Exercise
Pictures in the data should be dropped; transcribe exactly the lines from the one that has "Listado de entidades" through the one that has "[Cloudinary Image Service](developerguide/cloudinary.md)".

Records for this task
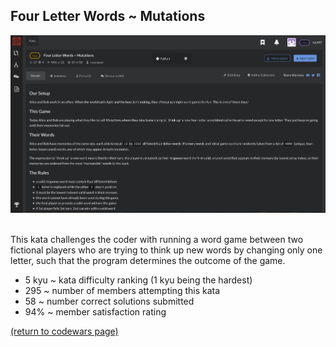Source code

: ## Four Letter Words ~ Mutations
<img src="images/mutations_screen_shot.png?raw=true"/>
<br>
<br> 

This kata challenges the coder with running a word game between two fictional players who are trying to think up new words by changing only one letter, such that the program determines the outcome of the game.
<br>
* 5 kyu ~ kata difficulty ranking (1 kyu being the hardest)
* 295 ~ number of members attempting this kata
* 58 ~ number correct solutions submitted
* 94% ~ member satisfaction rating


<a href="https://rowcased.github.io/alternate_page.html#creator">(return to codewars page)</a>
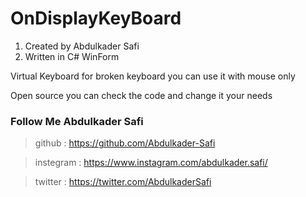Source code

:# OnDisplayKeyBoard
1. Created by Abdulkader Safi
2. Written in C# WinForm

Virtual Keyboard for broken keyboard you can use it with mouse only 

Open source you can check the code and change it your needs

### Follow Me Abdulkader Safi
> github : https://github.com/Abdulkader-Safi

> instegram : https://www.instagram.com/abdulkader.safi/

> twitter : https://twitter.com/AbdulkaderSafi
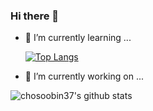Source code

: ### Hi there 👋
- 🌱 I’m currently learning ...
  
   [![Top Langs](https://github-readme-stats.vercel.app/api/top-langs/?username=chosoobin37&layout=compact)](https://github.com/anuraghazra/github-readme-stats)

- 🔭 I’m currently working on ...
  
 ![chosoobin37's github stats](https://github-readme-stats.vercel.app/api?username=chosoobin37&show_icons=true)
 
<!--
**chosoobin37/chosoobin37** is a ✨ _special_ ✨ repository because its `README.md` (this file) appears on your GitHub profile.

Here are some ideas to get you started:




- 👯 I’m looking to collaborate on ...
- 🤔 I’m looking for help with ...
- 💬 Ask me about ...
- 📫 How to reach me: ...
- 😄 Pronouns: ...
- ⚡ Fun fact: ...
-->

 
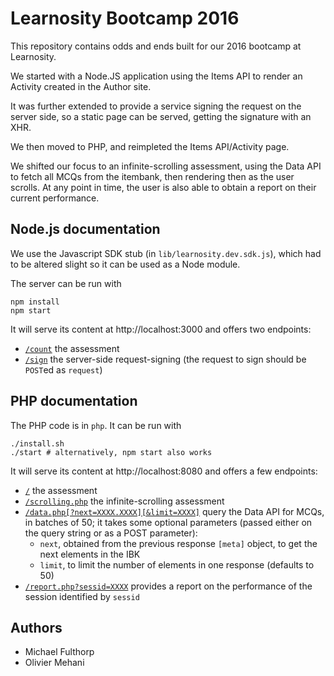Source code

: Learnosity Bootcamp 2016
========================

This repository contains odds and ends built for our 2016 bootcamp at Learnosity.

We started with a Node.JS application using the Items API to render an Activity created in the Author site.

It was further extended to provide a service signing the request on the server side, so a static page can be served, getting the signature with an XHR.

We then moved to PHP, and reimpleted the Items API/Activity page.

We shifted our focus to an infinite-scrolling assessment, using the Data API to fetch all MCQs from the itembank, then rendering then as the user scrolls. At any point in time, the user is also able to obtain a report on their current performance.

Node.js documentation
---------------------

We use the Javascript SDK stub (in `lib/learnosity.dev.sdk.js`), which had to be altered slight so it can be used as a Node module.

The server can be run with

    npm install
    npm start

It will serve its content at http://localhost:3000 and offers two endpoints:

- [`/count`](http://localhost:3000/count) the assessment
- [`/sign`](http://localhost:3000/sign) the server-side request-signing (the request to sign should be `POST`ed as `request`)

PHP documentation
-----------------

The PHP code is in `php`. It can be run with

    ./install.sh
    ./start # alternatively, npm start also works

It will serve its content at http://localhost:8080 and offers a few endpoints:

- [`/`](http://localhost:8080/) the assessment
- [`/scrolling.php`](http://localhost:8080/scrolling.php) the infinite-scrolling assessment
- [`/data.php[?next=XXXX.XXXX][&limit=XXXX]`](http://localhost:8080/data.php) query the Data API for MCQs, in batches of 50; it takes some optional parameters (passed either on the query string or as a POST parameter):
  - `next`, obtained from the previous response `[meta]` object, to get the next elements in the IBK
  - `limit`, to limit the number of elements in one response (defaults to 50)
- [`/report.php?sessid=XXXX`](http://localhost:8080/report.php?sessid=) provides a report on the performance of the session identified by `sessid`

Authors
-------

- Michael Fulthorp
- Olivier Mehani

* * *

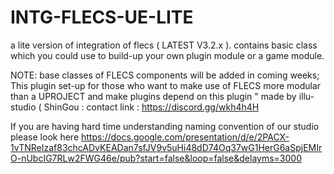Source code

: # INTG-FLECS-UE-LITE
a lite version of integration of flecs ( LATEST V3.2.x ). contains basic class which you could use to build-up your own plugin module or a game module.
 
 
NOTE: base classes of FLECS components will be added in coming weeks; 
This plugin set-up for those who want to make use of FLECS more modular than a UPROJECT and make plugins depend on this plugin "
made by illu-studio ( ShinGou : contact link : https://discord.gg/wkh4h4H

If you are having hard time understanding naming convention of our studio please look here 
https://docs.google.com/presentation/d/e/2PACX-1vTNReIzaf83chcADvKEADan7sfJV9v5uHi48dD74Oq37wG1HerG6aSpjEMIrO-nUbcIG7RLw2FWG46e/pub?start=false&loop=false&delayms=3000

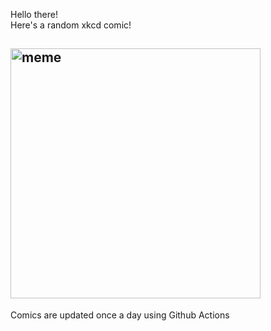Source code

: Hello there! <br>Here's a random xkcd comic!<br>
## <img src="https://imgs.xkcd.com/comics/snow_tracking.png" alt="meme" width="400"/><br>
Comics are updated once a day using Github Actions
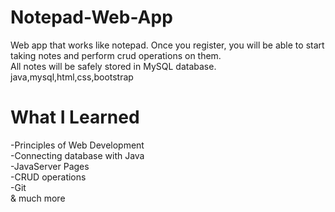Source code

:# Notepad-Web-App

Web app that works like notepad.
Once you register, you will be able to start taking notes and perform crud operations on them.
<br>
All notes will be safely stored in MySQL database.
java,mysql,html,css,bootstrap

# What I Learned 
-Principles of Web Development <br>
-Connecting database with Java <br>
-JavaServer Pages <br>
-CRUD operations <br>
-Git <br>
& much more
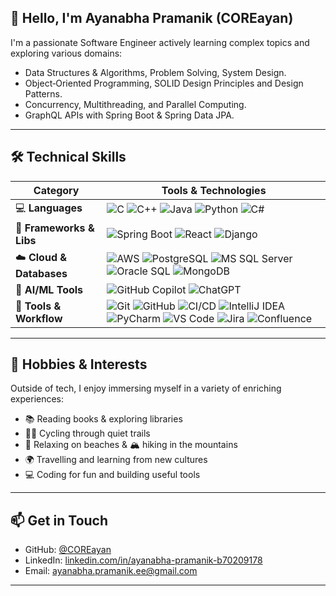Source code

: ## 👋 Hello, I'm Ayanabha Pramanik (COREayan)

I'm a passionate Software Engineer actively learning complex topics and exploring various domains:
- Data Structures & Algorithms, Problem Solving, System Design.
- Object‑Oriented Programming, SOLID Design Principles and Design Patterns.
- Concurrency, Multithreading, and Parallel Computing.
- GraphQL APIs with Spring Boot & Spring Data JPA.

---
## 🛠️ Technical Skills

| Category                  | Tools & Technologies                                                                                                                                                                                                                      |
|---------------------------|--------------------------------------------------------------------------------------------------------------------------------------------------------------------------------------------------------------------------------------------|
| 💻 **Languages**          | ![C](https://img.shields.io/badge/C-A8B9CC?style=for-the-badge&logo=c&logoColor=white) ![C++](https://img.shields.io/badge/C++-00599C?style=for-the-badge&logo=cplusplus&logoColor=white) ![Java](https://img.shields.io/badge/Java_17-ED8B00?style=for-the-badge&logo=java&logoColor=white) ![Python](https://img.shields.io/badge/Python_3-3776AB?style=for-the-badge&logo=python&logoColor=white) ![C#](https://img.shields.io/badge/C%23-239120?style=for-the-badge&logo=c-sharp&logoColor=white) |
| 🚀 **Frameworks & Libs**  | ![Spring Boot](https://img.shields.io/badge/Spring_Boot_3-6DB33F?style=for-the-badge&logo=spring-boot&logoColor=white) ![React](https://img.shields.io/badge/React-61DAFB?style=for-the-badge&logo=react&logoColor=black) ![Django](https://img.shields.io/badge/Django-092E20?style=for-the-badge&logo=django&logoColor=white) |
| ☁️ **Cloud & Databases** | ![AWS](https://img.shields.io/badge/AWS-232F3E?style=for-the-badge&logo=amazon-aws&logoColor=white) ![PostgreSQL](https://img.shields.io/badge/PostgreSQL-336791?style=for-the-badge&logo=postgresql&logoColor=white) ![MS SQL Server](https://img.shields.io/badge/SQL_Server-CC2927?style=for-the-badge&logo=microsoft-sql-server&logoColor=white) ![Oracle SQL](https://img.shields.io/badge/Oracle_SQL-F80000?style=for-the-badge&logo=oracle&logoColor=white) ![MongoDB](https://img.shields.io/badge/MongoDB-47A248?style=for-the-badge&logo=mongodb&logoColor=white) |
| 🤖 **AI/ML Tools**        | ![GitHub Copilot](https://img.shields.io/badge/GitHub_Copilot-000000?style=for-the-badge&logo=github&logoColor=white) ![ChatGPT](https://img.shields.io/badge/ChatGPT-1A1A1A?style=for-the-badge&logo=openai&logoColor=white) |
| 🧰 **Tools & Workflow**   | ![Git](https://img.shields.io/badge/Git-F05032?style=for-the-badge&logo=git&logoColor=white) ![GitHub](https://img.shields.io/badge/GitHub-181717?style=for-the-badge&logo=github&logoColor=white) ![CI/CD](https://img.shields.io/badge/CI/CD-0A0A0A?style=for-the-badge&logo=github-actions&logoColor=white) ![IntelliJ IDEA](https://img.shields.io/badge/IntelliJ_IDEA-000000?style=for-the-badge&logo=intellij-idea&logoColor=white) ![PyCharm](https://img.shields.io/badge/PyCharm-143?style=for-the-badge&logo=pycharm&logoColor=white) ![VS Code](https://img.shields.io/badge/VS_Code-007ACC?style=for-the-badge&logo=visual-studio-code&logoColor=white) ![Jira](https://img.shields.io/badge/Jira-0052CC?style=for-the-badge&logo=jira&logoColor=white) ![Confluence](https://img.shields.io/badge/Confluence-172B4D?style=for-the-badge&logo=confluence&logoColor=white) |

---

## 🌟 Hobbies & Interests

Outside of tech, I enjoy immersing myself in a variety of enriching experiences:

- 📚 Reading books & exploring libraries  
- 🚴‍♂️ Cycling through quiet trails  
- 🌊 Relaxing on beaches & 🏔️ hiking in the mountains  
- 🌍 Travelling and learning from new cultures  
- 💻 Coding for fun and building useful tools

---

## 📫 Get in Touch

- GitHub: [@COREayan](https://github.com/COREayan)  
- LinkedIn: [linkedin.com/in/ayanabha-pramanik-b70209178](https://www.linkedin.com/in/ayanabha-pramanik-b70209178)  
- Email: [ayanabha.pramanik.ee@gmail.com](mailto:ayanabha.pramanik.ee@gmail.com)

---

---

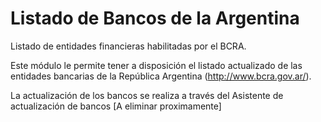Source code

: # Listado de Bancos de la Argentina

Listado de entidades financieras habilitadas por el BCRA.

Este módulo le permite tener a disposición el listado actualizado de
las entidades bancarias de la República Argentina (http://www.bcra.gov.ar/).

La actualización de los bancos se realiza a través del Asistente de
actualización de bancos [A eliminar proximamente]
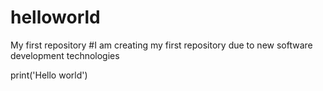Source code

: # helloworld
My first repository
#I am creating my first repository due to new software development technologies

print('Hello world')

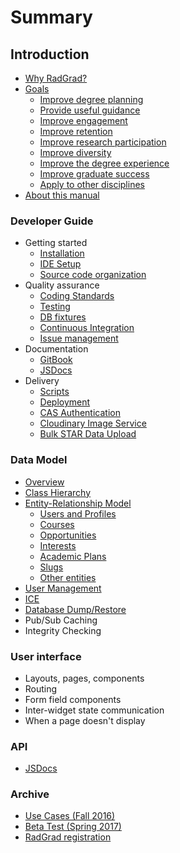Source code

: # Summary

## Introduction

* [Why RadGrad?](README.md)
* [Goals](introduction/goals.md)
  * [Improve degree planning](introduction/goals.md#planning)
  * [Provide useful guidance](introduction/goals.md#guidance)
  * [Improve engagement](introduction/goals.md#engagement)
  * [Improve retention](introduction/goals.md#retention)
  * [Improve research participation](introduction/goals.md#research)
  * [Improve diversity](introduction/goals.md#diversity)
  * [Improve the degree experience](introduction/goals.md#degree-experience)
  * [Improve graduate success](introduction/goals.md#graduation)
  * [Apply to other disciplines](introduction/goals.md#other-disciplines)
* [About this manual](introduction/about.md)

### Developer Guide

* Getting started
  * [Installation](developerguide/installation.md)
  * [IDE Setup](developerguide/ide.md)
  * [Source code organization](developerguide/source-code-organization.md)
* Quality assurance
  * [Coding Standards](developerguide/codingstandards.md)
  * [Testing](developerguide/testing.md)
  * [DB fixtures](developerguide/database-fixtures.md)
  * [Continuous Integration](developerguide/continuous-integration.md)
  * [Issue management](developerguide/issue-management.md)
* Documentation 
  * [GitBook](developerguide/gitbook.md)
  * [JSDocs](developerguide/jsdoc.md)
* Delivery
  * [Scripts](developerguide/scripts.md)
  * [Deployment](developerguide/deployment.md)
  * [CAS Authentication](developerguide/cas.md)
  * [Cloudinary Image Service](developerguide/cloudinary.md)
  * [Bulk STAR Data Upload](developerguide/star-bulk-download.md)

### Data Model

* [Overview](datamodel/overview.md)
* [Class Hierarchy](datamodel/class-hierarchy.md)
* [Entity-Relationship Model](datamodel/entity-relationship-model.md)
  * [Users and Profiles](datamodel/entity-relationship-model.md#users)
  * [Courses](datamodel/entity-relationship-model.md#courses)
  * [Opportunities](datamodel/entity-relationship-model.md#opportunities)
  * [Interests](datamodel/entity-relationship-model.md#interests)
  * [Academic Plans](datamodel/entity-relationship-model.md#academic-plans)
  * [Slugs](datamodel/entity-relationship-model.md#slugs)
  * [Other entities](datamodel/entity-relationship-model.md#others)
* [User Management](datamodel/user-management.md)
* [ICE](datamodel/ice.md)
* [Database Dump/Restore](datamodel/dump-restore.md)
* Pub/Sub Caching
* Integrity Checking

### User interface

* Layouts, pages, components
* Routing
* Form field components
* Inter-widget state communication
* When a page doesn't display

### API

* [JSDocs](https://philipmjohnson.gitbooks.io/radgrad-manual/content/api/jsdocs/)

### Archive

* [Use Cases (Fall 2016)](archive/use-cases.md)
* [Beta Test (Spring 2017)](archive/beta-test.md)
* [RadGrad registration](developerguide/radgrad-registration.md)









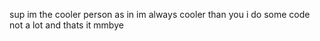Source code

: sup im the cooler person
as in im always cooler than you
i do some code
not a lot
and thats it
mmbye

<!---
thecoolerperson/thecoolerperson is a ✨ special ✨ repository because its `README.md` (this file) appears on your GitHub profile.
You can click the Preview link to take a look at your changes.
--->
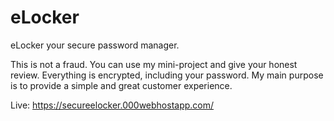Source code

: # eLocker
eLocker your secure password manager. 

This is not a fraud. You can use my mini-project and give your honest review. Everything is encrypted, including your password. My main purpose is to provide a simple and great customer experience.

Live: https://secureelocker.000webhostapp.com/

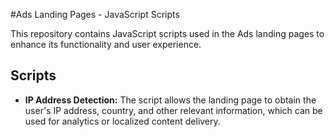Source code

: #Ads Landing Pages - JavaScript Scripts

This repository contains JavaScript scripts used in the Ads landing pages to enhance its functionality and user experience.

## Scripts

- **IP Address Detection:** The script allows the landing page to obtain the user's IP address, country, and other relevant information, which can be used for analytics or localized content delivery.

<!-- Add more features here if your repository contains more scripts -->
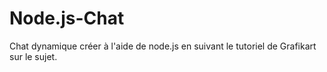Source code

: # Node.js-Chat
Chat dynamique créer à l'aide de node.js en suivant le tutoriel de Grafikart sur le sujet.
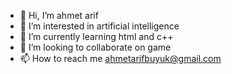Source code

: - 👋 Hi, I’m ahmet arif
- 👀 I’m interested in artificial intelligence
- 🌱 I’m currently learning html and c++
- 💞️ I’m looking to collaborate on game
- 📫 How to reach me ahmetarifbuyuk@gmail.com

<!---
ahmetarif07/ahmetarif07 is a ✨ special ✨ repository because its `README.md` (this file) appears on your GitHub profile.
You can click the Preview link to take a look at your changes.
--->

Written answer
Listado de entidades financieras habilitadas por el BCRA.

Este módulo le permite tener a disposición el listado actualizado de
las entidades bancarias de la República Argentina (http://www.bcra.gov.ar/).

La actualización de los bancos se realiza a través del Asistente de
actualización de bancos [A eliminar proximamente]
Source code

: # helloworld
My first repository
#I am creating my first repository due to new software development technologies

print('Hello world')

Source code

: # Summary

## Introduction

* [Why RadGrad?](README.md)
* [Goals](introduction/goals.md)
  * [Improve degree planning](introduction/goals.md#planning)
  * [Provide useful guidance](introduction/goals.md#guidance)
  * [Improve engagement](introduction/goals.md#engagement)
  * [Improve retention](introduction/goals.md#retention)
  * [Improve research participation](introduction/goals.md#research)
  * [Improve diversity](introduction/goals.md#diversity)
  * [Improve the degree experience](introduction/goals.md#degree-experience)
  * [Improve graduate success](introduction/goals.md#graduation)
  * [Apply to other disciplines](introduction/goals.md#other-disciplines)
* [About this manual](introduction/about.md)

### Developer Guide

* Getting started
  * [Installation](developerguide/installation.md)
  * [IDE Setup](developerguide/ide.md)
  * [Source code organization](developerguide/source-code-organization.md)
* Quality assurance
  * [Coding Standards](developerguide/codingstandards.md)
  * [Testing](developerguide/testing.md)
  * [DB fixtures](developerguide/database-fixtures.md)
  * [Continuous Integration](developerguide/continuous-integration.md)
  * [Issue management](developerguide/issue-management.md)
* Documentation 
  * [GitBook](developerguide/gitbook.md)
  * [JSDocs](developerguide/jsdoc.md)
* Delivery
  * [Scripts](developerguide/scripts.md)
  * [Deployment](developerguide/deployment.md)
  * [CAS Authentication](developerguide/cas.md)
  * [Cloudinary Image Service](developerguide/cloudinary.md)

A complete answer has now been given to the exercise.